Левитанский – из эпохи, от которой остались лишь старые фотографии, пожелтевшие письма и могильные холмики. Сейчас уже никто не знает, как все было. И сейчас нам приходиться озираться в полутьме событий. Многое закопано, присыпано землей…
Однако приглушенные голоса еще слышны. И Левитанского, в том числе: «Сейчас говорят, в стране была атмосфера страха. Но какое поколение знало страх? Наше — нет, не знало страха, мы шли на фронт с песней: «Заводы, вставайте! Шеренги, смыкайте!» Были уверены, как нас учили, что немецкий рабочий класс протянет нам братскую руку, и к осени мы с победой вернемся домой. Никакого страха не было…»
Он поэт, стало быть, романтик. И - романтическая натура. Любил многажды. Впервые влюбился – во втором классе в учительницу Евгению Петровну, изумительную красавицу лет двадцати. Доставал фотографии женщин, похожих на нее, смотрел неотрывно…
И на фронте Левитанский влюблялся.Романы бывали редко, а любовные вспышки – часты. Как писал Михаил Светлов: «Но стыд, как пощечина, / Ляжет на щеки. / Простите нам, жены! / Прости нам, эпоха, / Гусарских традиций / Проклятую похоть!»

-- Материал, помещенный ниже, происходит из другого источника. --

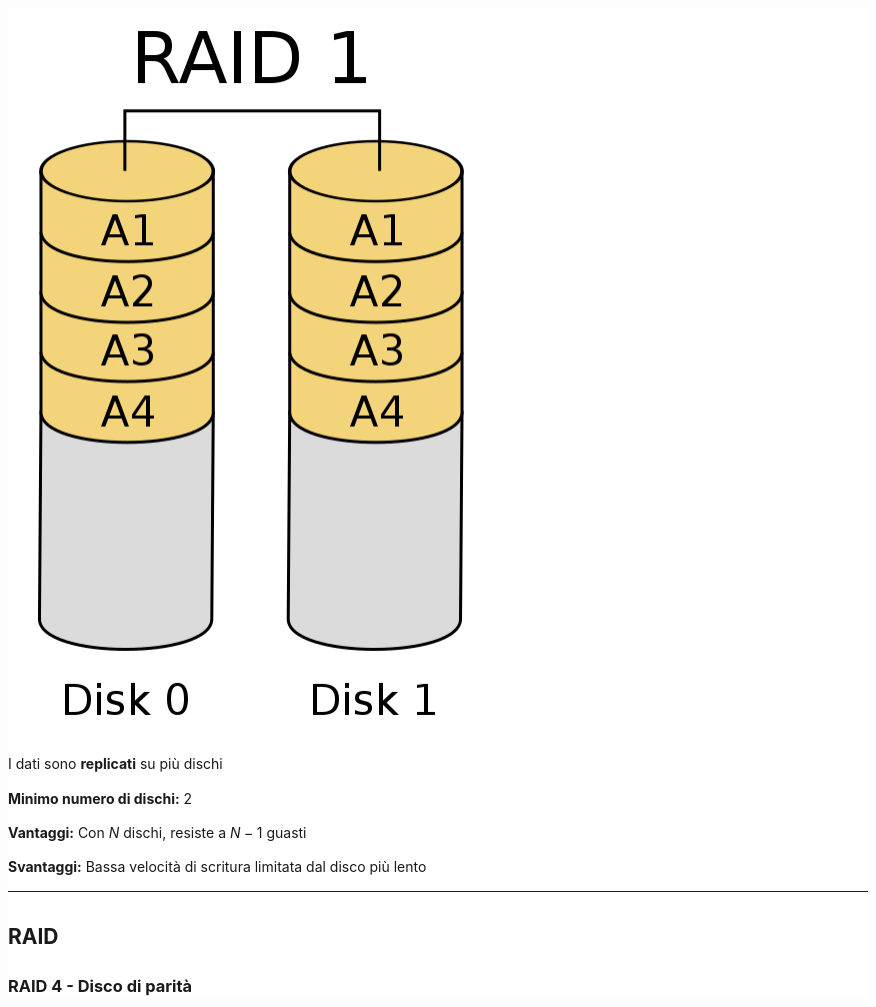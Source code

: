 ![width:220px bg left:25%](images/raid1.png)

I dati sono **replicati** su più dischi

**Minimo numero di dischi:** $2$

**Vantaggi:**
Con $N$ dischi, resiste a $N-1$ guasti

**Svantaggi:**
Bassa velocità di scritura limitata dal disco più lento


---
## RAID
### RAID 4 - Disco di parità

Левитанский размышлял не только над строкой, но и над страной: «Большинство людей не желает знать, что будет через 33 года, им неинтересно. А мне интересно. Что случится в нашем Отечестве через три часа, я абсолютно не представляю. Может произойти самое невероятное. Но что будет через 33 года, я примерно представляю. Есть вещи, которые не зависят от президентов, партий, движений. Они могут замедлить или ускорить процесс. Но остановить не может никто. Это от природы, от Господа Бога».

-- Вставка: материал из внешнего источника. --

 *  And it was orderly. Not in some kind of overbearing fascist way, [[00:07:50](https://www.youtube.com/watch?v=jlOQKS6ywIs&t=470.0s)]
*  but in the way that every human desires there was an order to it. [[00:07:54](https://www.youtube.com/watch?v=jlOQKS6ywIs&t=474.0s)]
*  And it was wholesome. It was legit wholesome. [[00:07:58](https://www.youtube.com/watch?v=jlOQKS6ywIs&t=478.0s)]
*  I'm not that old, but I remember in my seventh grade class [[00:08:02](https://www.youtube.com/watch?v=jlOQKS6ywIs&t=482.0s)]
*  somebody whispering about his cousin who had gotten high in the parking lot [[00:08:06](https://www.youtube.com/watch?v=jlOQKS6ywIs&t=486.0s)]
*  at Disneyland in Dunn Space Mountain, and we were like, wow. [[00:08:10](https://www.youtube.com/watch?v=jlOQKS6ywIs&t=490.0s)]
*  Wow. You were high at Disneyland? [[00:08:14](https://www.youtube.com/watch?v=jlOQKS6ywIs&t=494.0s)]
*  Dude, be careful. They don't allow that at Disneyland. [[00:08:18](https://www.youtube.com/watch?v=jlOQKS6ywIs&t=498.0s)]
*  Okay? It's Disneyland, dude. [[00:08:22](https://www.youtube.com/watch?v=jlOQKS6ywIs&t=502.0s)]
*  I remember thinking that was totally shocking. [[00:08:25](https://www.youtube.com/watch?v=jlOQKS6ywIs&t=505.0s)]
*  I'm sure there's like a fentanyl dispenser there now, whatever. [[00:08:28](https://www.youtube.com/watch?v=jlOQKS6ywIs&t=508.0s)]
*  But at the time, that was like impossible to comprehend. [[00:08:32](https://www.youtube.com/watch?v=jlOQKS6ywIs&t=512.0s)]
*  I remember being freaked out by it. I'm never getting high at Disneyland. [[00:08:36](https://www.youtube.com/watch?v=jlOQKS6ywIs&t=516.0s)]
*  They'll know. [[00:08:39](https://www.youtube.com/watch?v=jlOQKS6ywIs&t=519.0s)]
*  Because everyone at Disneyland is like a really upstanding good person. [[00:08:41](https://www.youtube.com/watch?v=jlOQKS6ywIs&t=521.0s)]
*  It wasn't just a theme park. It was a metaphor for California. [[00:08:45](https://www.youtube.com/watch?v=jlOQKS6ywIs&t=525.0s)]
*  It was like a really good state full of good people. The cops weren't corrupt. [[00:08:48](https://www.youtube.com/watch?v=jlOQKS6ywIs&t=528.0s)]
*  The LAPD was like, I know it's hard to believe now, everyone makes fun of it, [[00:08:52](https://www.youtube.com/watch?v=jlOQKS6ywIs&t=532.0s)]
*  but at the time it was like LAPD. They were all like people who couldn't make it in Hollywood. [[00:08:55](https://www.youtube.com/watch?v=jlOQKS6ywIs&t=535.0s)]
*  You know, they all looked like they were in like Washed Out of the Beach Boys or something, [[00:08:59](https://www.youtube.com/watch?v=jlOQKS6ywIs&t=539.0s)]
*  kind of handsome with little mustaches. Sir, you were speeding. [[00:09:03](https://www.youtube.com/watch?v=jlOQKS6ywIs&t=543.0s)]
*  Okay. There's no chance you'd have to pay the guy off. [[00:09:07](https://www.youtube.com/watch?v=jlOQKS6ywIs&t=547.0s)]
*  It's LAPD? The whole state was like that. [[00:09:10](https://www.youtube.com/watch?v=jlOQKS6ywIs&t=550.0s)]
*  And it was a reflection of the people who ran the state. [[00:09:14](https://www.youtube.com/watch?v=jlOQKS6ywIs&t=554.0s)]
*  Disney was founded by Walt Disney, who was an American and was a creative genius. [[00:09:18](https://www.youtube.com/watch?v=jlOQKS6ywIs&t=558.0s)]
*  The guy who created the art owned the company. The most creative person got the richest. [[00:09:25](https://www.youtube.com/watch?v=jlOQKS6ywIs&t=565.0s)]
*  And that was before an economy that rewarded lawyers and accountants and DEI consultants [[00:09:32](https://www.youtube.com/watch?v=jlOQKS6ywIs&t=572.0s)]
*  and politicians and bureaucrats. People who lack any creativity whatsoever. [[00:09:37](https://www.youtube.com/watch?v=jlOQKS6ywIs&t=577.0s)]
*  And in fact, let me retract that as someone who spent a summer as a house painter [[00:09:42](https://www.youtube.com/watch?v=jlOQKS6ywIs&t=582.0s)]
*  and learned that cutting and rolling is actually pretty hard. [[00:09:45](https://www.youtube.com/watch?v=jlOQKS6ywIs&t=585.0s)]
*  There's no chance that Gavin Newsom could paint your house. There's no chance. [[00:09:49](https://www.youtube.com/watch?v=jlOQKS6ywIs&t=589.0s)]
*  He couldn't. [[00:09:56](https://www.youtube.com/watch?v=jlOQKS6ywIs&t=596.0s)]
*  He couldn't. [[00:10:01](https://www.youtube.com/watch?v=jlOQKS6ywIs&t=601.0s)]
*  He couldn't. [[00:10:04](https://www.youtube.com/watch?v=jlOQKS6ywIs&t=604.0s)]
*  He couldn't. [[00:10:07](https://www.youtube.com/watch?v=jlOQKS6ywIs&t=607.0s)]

Левитанского спрашивали, что он больше всего ценит? Он отвечал: «В разное время своей жизни — разное. На сегодняшний день, например, — интеллигентность. Но сейчас наличие интеллигенции встречается реже, чем ее отсутствие. По-моему, самая главная причина наших нынешних бед — это отсутствие интеллигентности в самой интеллигенции».

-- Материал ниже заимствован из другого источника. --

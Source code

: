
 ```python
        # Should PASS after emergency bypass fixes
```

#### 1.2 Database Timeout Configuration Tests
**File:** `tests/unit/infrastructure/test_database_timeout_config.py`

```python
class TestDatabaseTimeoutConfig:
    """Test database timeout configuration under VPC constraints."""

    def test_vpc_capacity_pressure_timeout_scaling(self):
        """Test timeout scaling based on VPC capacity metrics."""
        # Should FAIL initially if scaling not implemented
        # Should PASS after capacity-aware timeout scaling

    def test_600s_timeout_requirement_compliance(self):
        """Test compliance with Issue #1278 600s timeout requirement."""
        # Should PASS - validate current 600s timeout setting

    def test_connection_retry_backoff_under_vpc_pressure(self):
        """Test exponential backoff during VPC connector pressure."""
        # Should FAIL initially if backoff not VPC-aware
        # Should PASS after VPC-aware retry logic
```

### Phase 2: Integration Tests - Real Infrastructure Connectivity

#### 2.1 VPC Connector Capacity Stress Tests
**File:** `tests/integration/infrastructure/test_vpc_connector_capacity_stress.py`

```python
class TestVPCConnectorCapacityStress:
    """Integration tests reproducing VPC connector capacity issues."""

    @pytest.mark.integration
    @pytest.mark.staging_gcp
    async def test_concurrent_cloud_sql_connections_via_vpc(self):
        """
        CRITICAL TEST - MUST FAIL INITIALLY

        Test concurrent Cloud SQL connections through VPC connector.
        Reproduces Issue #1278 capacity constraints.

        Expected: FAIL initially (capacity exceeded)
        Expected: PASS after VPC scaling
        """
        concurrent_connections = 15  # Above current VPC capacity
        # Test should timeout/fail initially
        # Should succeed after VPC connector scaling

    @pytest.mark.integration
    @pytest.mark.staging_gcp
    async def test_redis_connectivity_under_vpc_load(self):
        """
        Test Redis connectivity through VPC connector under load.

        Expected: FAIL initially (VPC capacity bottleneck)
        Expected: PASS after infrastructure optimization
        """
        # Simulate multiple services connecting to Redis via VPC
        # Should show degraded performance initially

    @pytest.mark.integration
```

Левитанский ушел в 1996-м. С тех пор минуло более четверти века, и все стало хуже. Интеллигентность вытекла не только из масс, но и из нынешнего поколения артистов, музыкантов, писателей. О политиках и говорить не стоит – хорошими манерами, правильным русским языком они не отягощены. В Государственной думе – бездумье, среди министров – серость. И даже про уровень культуры министра культуры никаких сведений нет. Она на людях не появляется. Только фамилию ее знаем и больше ничего.
…Левитанский, похожий на постаревшего Лермонтова, был тонкий, ироничный, горячий, парадоксальный и еще много какой. Работал не спеша, шлифовал стихи, как ювелир драгоценные камни. Многое откладывал на потом – думал, еще успеет. Но вышло, как предсказывал: «Жизнь долгая, а проходит быстро».